De la fantasia jusqu'aux chants bédouins, en passant par des centaines de stands commerciaux, rien n'a été laissé au hasard, au point où même les services de sécurité n'ont trouvé aucune difficulté à faire leur travail. L'espace le plus convoité était, sans conteste, le mausolée de Sidi Cheikh, qui a bénéficié de plusieurs travaux d'aménagement et qui a servi d'ailleurs de point de chute à toutes les délégations venues d'une trentaine de wilayas. La participation des commerçants de la wilaya n'a pas été en reste, puisque leur apport en denrées alimentaires avait dépassé les prévisions, étant donné que toutes les demeures ont ouvert leurs portes aux visiteurs, un geste très apprécié en pareille circonstance. Annoncé en grande pompe, le très attendu recteur de la mosquée de Paris, Dalil Boubekeur, originaire de la région, n'a finalement pas été de la partie, laissant seulement place à des bousculades aux alentours du mausolée dans l'espoir de l’approcher. Même les walis des régions environnantes, habitués à s’y rendre, ont fait faux bond cette fois-ci. Pour la plupart des visiteurs, l'occasion était de retrouver les leurs, notamment pour ceux venus du fin fond du désert d'Adrar, auxquels, dit-on, appartenait une partie de l’histoire d'El-Abiodh Sidi Cheikh. La famille de Hadj Bouamama, octogénaire, est venue de Bordj Badji Mokhtar.  Il nous dira que depuis son enfance, à aucun moment il n’a raté ce rendez-vous, lui qui porte le prénom de la descendance de la famille de Sidi Cheikh, un prénom qu’il donnera même à son fils aîné qui a aujourd’hui 60 ans.
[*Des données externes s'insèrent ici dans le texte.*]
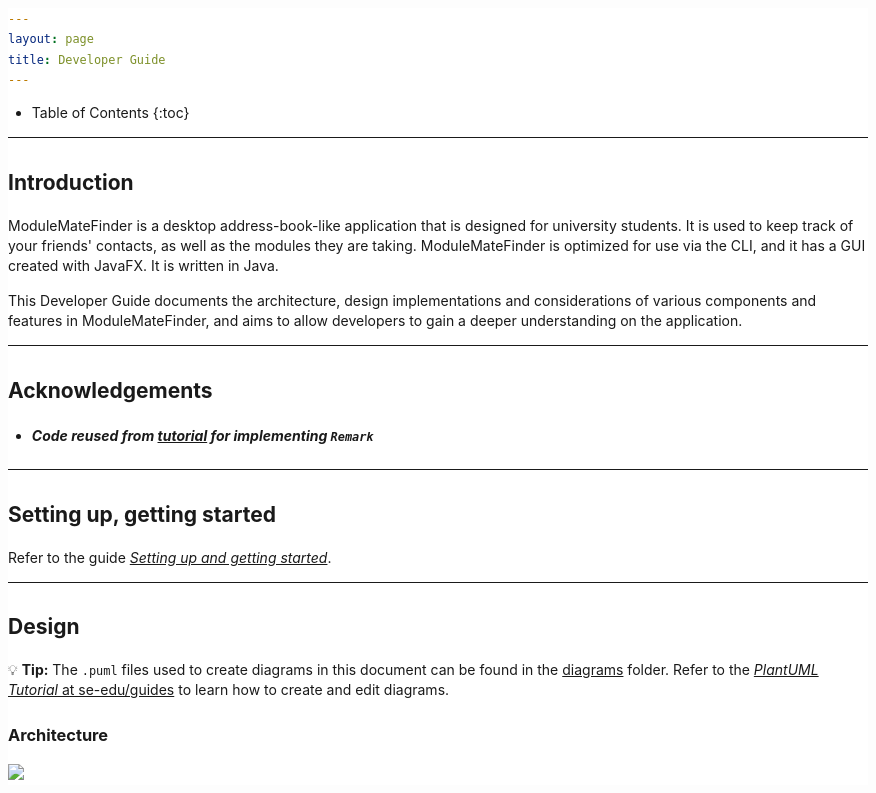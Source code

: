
```yaml
---
layout: page
title: Developer Guide
---
```

* Table of Contents
{:toc}

--------------------------------------------------------------------------------------------------------------------

## **Introduction**

ModuleMateFinder is a desktop address-book-like application that is designed for university students. It is used to 
keep track of your friends' contacts, as well as the modules they are taking. ModuleMateFinder is optimized for use 
via the CLI, and it has a GUI created with JavaFX. It is written in Java.

This Developer Guide documents the architecture, design implementations and considerations of various 
components and features in ModuleMateFinder, and aims to allow developers to gain a deeper understanding on the 
application.

--------------------------------------------------------------------------------------------------------------------

## **Acknowledgements**

* ##### Code reused from [tutorial](https://nus-cs2103-ay2122s2.github.io/tp/tutorials/AddRemark.html) for implementing `Remark`
--------------------------------------------------------------------------------------------------------------------

## **Setting up, getting started**

Refer to the guide [_Setting up and getting started_](SettingUp.md).

--------------------------------------------------------------------------------------------------------------------

## **Design**

<div markdown="span" class="alert alert-primary">

:bulb: **Tip:** The `.puml` files used to create diagrams in this document can be found in the [diagrams](https://github.com/se-edu/addressbook-level3/tree/master/docs/diagrams/) folder. Refer to the [_PlantUML Tutorial_ at se-edu/guides](https://se-education.org/guides/tutorials/plantUml.html) to learn how to create and edit diagrams.
</div>

### Architecture

<img src="images/ArchitectureDiagram.png" width="280" />
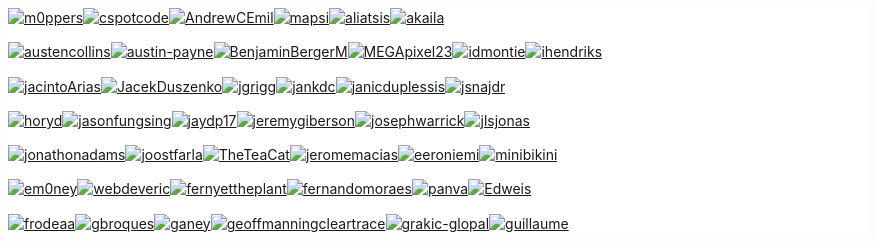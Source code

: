 [<img alt="m0ppers" src="https://avatars.githubusercontent.com/u/819421?v=4&s=117" width="117">](https://github.com/m0ppers)[<img alt="cspotcode" src="https://avatars.githubusercontent.com/u/376504?v=4&s=117" width="117">](https://github.com/cspotcode)[<img alt="AndrewCEmil" src="https://avatars.githubusercontent.com/u/2167475?v=4&s=117" width="117">](https://github.com/AndrewCEmil)[<img alt="mapsi" src="https://avatars.githubusercontent.com/u/516735?v=4&s=117" width="117">](https://github.com/mapsi)[<img alt="aliatsis" src="https://avatars.githubusercontent.com/u/4140524?v=4&s=117" width="117">](https://github.com/aliatsis)[<img alt="akaila" src="https://avatars.githubusercontent.com/u/484181?v=4&s=117" width="117">](https://github.com/akaila)

[<img alt="austencollins" src="https://avatars.githubusercontent.com/u/2752551?v=4&s=117" width="117">](https://github.com/austencollins)[<img alt="austin-payne" src="https://avatars.githubusercontent.com/u/29075091?v=4&s=117" width="117">](https://github.com/austin-payne)[<img alt="BenjaminBergerM" src="https://avatars.githubusercontent.com/u/50329833?v=4&s=117" width="117">](https://github.com/BenjaminBergerM)[<img alt="MEGApixel23" src="https://avatars.githubusercontent.com/u/4102786?v=4&s=117" width="117">](https://github.com/MEGApixel23)[<img alt="idmontie" src="https://avatars.githubusercontent.com/u/412382?v=4&s=117" width="117">](https://github.com/idmontie)[<img alt="ihendriks" src="https://avatars.githubusercontent.com/u/7311659?v=4&s=117" width="117">](https://github.com/ihendriks)

[<img alt="jacintoArias" src="https://avatars.githubusercontent.com/u/7511199?v=4&s=117" width="117">](https://github.com/jacintoArias)[<img alt="JacekDuszenko" src="https://avatars.githubusercontent.com/u/24210015?v=4&s=117" width="117">](https://github.com/JacekDuszenko)[<img alt="jgrigg" src="https://avatars.githubusercontent.com/u/12800024?v=4&s=117" width="117">](https://github.com/jgrigg)[<img alt="jankdc" src="https://avatars.githubusercontent.com/u/8384002?v=4&s=117" width="117">](https://github.com/jankdc)[<img alt="janicduplessis" src="https://avatars.githubusercontent.com/u/2677334?v=4&s=117" width="117">](https://github.com/janicduplessis)[<img alt="jsnajdr" src="https://avatars.githubusercontent.com/u/664258?v=4&s=117" width="117">](https://github.com/jsnajdr)

[<img alt="horyd" src="https://avatars.githubusercontent.com/u/916414?v=4&s=117" width="117">](https://github.com/horyd)[<img alt="jasonfungsing" src="https://avatars.githubusercontent.com/u/1302364?v=4&s=117" width="117">](https://github.com/jasonfungsing)[<img alt="jaydp17" src="https://avatars.githubusercontent.com/u/1743425?v=4&s=117" width="117">](https://github.com/jaydp17)[<img alt="jeremygiberson" src="https://avatars.githubusercontent.com/u/487411?v=4&s=117" width="117">](https://github.com/jeremygiberson)[<img alt="josephwarrick" src="https://avatars.githubusercontent.com/u/5392984?v=4&s=117" width="117">](https://github.com/josephwarrick)[<img alt="jlsjonas" src="https://avatars.githubusercontent.com/u/932193?v=4&s=117" width="117">](https://github.com/jlsjonas)

[<img alt="jonathonadams" src="https://avatars.githubusercontent.com/u/24870903?v=4&s=117" width="117">](https://github.com/jonathonadams)[<img alt="joostfarla" src="https://avatars.githubusercontent.com/u/851863?v=4&s=117" width="117">](https://github.com/joostfarla)[<img alt="TheTeaCat" src="https://avatars.githubusercontent.com/u/20339741?v=4&s=117" width="117">](https://github.com/TheTeaCat)[<img alt="jeromemacias" src="https://avatars.githubusercontent.com/u/582446?v=4&s=117" width="117">](https://github.com/jeromemacias)[<img alt="eeroniemi" src="https://avatars.githubusercontent.com/u/1384231?v=4&s=117" width="117">](https://github.com/eeroniemi)[<img alt="minibikini" src="https://avatars.githubusercontent.com/u/439309?v=4&s=117" width="117">](https://github.com/minibikini)

[<img alt="em0ney" src="https://avatars.githubusercontent.com/u/5679658?v=4&s=117" width="117">](https://github.com/em0ney)[<img alt="webdeveric" src="https://avatars.githubusercontent.com/u/1823514?v=4&s=117" width="117">](https://github.com/webdeveric)[<img alt="fernyettheplant" src="https://avatars.githubusercontent.com/u/3887243?v=4&s=117" width="117">](https://github.com/fernyettheplant)[<img alt="fernandomoraes" src="https://avatars.githubusercontent.com/u/2366763?v=4&s=117" width="117">](https://github.com/fernandomoraes)[<img alt="panva" src="https://avatars.githubusercontent.com/u/241506?v=4&s=117" width="117">](https://github.com/panva)[<img alt="Edweis" src="https://avatars.githubusercontent.com/u/18052624?v=4&s=117" width="117">](https://github.com/Edweis)

[<img alt="frodeaa" src="https://avatars.githubusercontent.com/u/45172?v=4&s=117" width="117">](https://github.com/frodeaa)[<img alt="gbroques" src="https://avatars.githubusercontent.com/u/12969835?v=4&s=117" width="117">](https://github.com/gbroques)[<img alt="ganey" src="https://avatars.githubusercontent.com/u/1401832?v=4&s=117" width="117">](https://github.com/ganey)[<img alt="geoffmanningcleartrace" src="https://avatars.githubusercontent.com/u/101125585?v=4&s=117" width="117">](https://github.com/geoffmanningcleartrace)[<img alt="grakic-glopal" src="https://avatars.githubusercontent.com/u/118749735?v=4&s=117" width="117">](https://github.com/grakic-glopal)[<img alt="guillaume" src="https://avatars.githubusercontent.com/u/368?v=4&s=117" width="117">](https://github.com/guillaume)
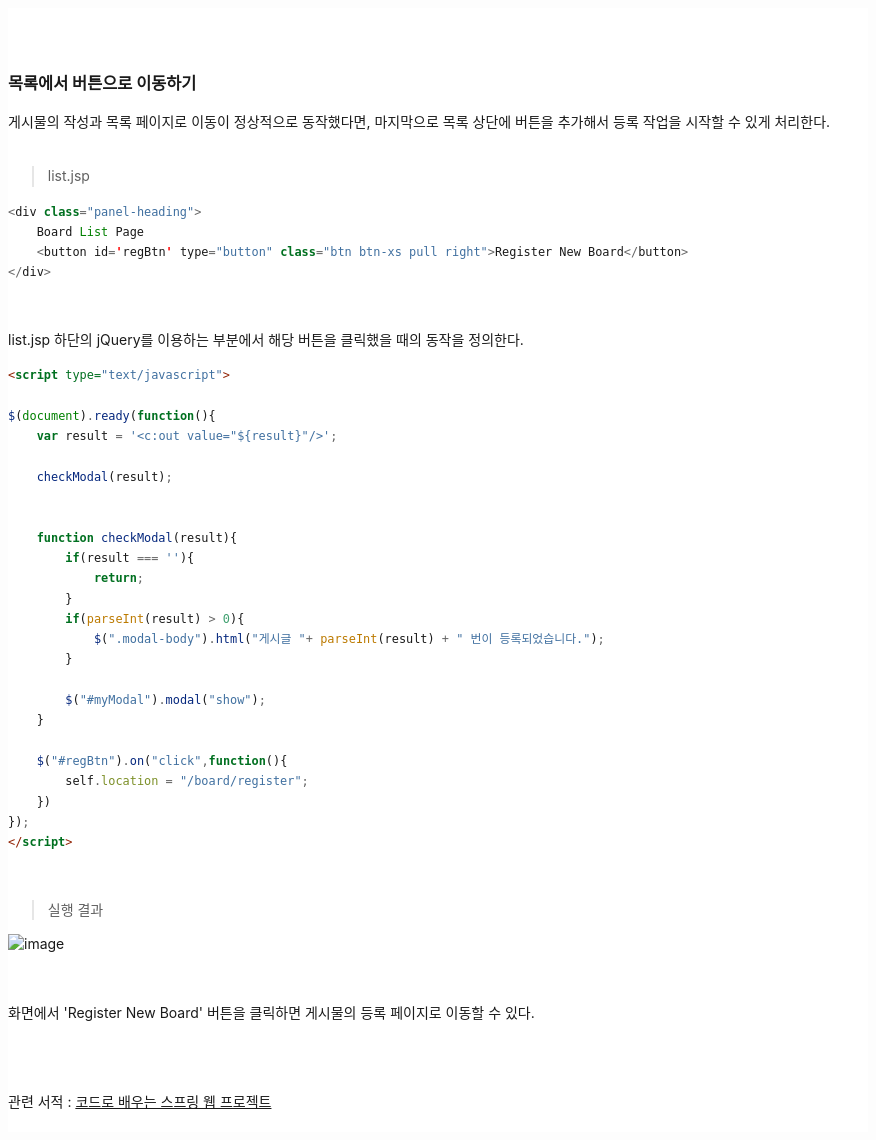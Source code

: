

<br><br>



### 목록에서 버튼으로 이동하기

게시물의 작성과 목록 페이지로 이동이 정상적으로 동작했다면, 마지막으로 목록 상단에 버튼을 추가해서 등록 작업을 시작할 수 있게 처리한다.<br><br>

> list.jsp

```java
<div class="panel-heading">
    Board List Page
    <button id='regBtn' type="button" class="btn btn-xs pull right">Register New Board</button>
</div>
```
<br>

list.jsp 하단의 jQuery를 이용하는 부분에서 해당 버튼을 클릭했을 때의 동작을 정의한다.<br>

```html
<script type="text/javascript">

$(document).ready(function(){
	var result = '<c:out value="${result}"/>';
	
	checkModal(result);
	

	function checkModal(result){
		if(result === ''){
			return;
		}
		if(parseInt(result) > 0){
			$(".modal-body").html("게시글 "+ parseInt(result) + " 번이 등록되었습니다.");
		}
		
		$("#myModal").modal("show");
	}
	
	$("#regBtn").on("click",function(){
		self.location = "/board/register";
	})
});
</script>
```
<br>

> 실행 결과

![image](https://user-images.githubusercontent.com/73421820/121812505-f7420780-cca2-11eb-85a9-8ceced7e231a.png)

<br>


화면에서 'Register New Board' 버튼을 클릭하면 게시물의 등록 페이지로 이동할 수 있다.<br>


<br><br>


관련 서적 : [코드로 배우는 스프링 웹 프로젝트](https://cafe.naver.com/gugucoding)
<br><br>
Habituée à durer trois jours, la célébration de cette année n’a pris que deux jours, puisque les conditions climatiques en ont décidé autrement. En effet, la tempête de sable de jeudi soir a été suivie d’averses jusqu’au petit matin de vendredi, une situation qui a poussé des dizaines de milliers de visiteurs à quitter les lieux en catastrophe.